The growth factor interleukin-3 (IL-3) promotes the survival and growth of multipotent hematopoietic progenitors and stimulates myelopoiesis. It has also been reported to oppose terminal granulopoiesis and to support leukemic cell growth through autocrine or paracrine mechanisms. While most investigations of the action of hematopoietic cytokines such as IL-3 have focused on cytokine signal transduction leading to transcriptional activation, IL3 has been reported to downregulate proapoptotic Bim in factor-dependent lymphocytes (Matsui et. al., Mol. Cell, 2007). We hypothesized that IL-3 could support the myeloblast phenotype and oppose differentiation by stabilizing transcripts involved in proliferation or differentiation blockade. Kinetic microarray analysis of actinomycin chase experiments in IL-3-dependent 32Dcl3 myeloblasts demonstrated that IL-3 caused stabilization of hundreds of transcripts in pathways relevant to myeloblast function. Control of transcript decay by IL-3 did not require new transcription. Among the most IL-3 stabilized transcripts, 8 out of the top 22 gene ontology categories at a corrected significance level <0.001 were related to cell cycling, and 5 were related to RNA processing. Northern Blotting validated stabilization of transcripts by IL-3, including transcripts associated with proliferation and leukemic transformation (pik3cd, myb, pim-1), hematopoietic development (cited2), differentiation control (cdkn1a) and RNA processing (BRF1, BRF2).
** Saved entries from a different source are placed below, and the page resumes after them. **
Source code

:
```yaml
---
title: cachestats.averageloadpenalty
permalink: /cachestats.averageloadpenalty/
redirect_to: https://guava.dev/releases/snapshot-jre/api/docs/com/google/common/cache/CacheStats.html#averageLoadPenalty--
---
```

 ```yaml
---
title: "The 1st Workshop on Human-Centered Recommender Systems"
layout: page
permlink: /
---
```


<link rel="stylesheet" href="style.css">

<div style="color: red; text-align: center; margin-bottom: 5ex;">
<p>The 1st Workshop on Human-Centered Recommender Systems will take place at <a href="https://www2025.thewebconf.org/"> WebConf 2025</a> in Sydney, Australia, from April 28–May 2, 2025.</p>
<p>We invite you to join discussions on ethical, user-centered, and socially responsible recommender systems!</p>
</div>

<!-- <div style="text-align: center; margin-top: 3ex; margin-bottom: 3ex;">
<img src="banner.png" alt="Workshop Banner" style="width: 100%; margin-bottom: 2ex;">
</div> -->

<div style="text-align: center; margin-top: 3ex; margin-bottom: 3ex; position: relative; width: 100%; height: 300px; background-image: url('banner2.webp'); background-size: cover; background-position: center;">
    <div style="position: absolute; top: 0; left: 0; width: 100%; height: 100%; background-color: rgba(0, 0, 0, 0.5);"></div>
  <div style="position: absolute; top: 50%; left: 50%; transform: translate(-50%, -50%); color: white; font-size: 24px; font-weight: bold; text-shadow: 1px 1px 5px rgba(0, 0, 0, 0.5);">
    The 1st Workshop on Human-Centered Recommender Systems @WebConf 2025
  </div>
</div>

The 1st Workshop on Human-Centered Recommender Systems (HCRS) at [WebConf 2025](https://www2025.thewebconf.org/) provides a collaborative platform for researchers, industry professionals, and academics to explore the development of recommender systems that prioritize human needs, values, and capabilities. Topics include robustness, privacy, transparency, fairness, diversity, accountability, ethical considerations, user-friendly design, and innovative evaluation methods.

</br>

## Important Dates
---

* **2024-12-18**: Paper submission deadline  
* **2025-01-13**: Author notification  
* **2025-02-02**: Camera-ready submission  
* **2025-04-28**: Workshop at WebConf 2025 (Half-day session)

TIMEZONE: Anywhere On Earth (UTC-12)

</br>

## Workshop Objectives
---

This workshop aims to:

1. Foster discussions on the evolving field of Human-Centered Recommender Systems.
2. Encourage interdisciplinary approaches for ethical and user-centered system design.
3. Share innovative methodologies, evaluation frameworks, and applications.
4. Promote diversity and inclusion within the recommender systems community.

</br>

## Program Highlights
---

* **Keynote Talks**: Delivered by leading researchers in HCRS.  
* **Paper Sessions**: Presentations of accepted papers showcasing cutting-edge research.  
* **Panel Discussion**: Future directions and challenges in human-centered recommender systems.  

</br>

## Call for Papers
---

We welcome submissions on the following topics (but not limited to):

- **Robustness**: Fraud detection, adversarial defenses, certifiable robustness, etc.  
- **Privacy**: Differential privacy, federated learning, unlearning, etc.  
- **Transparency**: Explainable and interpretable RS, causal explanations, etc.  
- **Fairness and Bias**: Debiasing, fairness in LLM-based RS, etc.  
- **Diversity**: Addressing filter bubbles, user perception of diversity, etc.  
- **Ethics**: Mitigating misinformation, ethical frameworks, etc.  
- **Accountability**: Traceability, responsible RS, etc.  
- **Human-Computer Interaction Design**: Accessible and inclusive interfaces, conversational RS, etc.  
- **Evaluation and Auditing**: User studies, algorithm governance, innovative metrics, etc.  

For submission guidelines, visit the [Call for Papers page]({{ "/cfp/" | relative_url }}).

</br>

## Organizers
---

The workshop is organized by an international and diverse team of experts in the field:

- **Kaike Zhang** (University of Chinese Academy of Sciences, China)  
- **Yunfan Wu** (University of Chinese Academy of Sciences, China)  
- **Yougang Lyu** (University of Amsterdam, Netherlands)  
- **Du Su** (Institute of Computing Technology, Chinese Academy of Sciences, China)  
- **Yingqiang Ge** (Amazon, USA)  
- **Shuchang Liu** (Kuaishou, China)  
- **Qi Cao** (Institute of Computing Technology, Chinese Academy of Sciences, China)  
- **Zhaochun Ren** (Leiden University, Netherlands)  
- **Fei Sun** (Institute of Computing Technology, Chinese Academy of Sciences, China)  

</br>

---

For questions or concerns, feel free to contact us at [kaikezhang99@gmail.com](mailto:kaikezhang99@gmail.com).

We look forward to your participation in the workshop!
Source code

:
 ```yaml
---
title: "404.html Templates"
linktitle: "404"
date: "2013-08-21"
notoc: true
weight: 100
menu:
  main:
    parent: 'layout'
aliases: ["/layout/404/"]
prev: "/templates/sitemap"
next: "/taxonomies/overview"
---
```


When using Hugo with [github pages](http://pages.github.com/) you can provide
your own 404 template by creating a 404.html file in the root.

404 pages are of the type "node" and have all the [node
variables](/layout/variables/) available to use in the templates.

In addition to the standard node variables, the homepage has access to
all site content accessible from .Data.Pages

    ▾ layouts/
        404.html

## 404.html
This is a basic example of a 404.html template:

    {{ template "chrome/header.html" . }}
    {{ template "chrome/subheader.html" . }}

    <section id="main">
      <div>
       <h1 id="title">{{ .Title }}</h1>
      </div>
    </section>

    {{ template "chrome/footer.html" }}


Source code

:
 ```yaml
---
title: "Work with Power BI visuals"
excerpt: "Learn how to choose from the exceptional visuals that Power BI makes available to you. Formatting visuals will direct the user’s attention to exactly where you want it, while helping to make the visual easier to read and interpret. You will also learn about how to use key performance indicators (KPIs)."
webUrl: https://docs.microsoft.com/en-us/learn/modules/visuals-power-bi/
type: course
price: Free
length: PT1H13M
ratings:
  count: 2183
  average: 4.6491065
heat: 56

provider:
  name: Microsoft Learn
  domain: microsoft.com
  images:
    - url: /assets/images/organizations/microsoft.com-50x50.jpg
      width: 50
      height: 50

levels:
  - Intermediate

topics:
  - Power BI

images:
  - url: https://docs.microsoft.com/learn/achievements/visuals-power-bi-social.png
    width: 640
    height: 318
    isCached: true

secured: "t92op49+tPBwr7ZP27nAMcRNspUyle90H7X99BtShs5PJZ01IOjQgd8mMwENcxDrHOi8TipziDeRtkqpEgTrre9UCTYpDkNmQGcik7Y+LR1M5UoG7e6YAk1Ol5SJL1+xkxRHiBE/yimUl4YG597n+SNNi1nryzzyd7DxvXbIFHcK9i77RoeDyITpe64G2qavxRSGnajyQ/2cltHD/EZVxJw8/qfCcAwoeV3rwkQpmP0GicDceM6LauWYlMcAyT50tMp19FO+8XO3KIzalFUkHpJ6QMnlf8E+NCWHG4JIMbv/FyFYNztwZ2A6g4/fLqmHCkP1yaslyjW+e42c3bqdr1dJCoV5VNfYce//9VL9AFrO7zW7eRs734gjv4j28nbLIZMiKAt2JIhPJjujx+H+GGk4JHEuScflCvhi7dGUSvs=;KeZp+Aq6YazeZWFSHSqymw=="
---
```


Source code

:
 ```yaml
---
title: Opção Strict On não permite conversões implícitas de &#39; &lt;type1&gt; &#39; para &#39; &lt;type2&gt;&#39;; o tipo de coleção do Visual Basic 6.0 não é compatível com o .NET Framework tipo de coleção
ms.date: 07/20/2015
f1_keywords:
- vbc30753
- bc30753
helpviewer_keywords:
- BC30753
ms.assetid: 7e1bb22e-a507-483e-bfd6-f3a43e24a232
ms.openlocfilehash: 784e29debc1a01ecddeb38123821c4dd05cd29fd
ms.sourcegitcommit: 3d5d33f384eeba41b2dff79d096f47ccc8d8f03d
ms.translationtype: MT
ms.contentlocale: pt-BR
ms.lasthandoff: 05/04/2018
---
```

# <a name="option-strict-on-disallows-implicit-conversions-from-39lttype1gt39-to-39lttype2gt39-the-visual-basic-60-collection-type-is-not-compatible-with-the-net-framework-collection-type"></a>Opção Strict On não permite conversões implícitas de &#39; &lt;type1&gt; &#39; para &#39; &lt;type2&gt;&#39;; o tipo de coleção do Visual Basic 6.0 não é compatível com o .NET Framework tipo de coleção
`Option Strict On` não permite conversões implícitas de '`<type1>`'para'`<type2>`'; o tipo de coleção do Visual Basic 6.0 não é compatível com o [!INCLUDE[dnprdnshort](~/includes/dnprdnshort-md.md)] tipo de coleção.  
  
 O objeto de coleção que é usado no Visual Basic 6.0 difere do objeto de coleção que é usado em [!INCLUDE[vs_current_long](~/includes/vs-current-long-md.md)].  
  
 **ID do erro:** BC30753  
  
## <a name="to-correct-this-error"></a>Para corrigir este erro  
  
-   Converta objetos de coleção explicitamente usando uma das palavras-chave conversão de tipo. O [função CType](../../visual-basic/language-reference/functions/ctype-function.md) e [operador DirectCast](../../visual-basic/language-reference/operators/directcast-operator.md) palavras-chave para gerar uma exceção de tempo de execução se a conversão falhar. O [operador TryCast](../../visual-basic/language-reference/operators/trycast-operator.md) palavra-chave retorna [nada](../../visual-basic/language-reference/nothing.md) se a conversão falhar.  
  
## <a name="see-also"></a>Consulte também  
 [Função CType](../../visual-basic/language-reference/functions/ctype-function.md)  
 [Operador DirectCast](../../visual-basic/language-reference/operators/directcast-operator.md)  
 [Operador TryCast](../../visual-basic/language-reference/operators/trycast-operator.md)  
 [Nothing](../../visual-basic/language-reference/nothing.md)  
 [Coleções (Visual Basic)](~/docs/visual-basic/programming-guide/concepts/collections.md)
A domain was localized in the 3′-utr of IL-6 that mediated IL-3 responsiveness. Proteins known to modulate mRNA stability bound to this domain and to other IL-3 controlled transcripts. The v-Abl oncoprotein (that can support cytokine-independent proliferation of 32Dcl3 myeloblasts) was also shown to stabilize several of the IL-3 targeted transcripts. These findings support a new model of IL-3 action through coordinated mRNA stability control and suggest that leukemic oncoproteins can hijack the ability of IL3 to regulate the decay rate of critical transcripts in myeloblasts.

Disclosures: No relevant conflicts of interest to declare.